* _Task requirements_: Output all of the records exactly, word for word.

(Records from a data source)
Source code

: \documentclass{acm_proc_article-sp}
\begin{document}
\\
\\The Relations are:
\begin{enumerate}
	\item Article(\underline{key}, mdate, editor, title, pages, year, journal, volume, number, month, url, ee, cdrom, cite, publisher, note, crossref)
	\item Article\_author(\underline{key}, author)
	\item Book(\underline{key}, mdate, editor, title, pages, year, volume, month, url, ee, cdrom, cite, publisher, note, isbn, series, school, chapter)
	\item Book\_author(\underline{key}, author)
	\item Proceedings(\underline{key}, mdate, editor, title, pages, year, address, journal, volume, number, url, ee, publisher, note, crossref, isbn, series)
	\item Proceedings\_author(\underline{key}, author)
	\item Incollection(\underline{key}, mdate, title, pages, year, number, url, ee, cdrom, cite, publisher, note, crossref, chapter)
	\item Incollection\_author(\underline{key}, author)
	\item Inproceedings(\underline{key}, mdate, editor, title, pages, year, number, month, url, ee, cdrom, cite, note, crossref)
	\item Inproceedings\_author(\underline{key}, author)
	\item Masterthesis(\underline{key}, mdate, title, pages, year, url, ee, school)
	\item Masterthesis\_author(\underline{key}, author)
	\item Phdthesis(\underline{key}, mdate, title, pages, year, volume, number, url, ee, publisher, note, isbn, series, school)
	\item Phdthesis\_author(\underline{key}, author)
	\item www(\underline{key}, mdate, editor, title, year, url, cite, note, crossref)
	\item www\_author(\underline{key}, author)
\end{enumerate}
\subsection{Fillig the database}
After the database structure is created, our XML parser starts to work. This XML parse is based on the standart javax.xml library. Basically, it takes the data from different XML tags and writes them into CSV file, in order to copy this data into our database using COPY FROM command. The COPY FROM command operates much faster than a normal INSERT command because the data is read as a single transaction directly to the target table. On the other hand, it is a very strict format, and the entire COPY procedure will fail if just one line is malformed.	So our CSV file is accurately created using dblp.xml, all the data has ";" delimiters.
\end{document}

* _Reply to the task_:
Source code

: \documentclass{acm_proc_article-sp}
\begin{document}
\\
\\The Relations are:
\begin{enumerate}
	\item Article(\underline{key}, mdate, editor, title, pages, year, journal, volume, number, month, url, ee, cdrom, cite, publisher, note, crossref)
	\item Article\_author(\underline{key}, author)
	\item Book(\underline{key}, mdate, editor, title, pages, year, volume, month, url, ee, cdrom, cite, publisher, note, isbn, series, school, chapter)
	\item Book\_author(\underline{key}, author)
	\item Proceedings(\underline{key}, mdate, editor, title, pages, year, address, journal, volume, number, url, ee, publisher, note, crossref, isbn, series)
	\item Proceedings\_author(\underline{key}, author)
	\item Incollection(\underline{key}, mdate, title, pages, year, number, url, ee, cdrom, cite, publisher, note, crossref, chapter)
	\item Incollection\_author(\underline{key}, author)
	\item Inproceedings(\underline{key}, mdate, editor, title, pages, year, number, month, url, ee, cdrom, cite, note, crossref)
	\item Inproceedings\_author(\underline{key}, author)
	\item Masterthesis(\underline{key}, mdate, title, pages, year, url, ee, school)
	\item Masterthesis\_author(\underline{key}, author)
	\item Phdthesis(\underline{key}, mdate, title, pages, year, volume, number, url, ee, publisher, note, isbn, series, school)
	\item Phdthesis\_author(\underline{key}, author)
	\item www(\underline{key}, mdate, editor, title, year, url, cite, note, crossref)
	\item www\_author(\underline{key}, author)
\end{enumerate}
\subsection{Fillig the database}
After the database structure is created, our XML parser starts to work. This XML parse is based on the standart javax.xml library. Basically, it takes the data from different XML tags and writes them into CSV file, in order to copy this data into our database using COPY FROM command. The COPY FROM command operates much faster than a normal INSERT command because the data is read as a single transaction directly to the target table. On the other hand, it is a very strict format, and the entire COPY procedure will fail if just one line is malformed.	So our CSV file is accurately created using dblp.xml, all the data has ";" delimiters.
\end{document}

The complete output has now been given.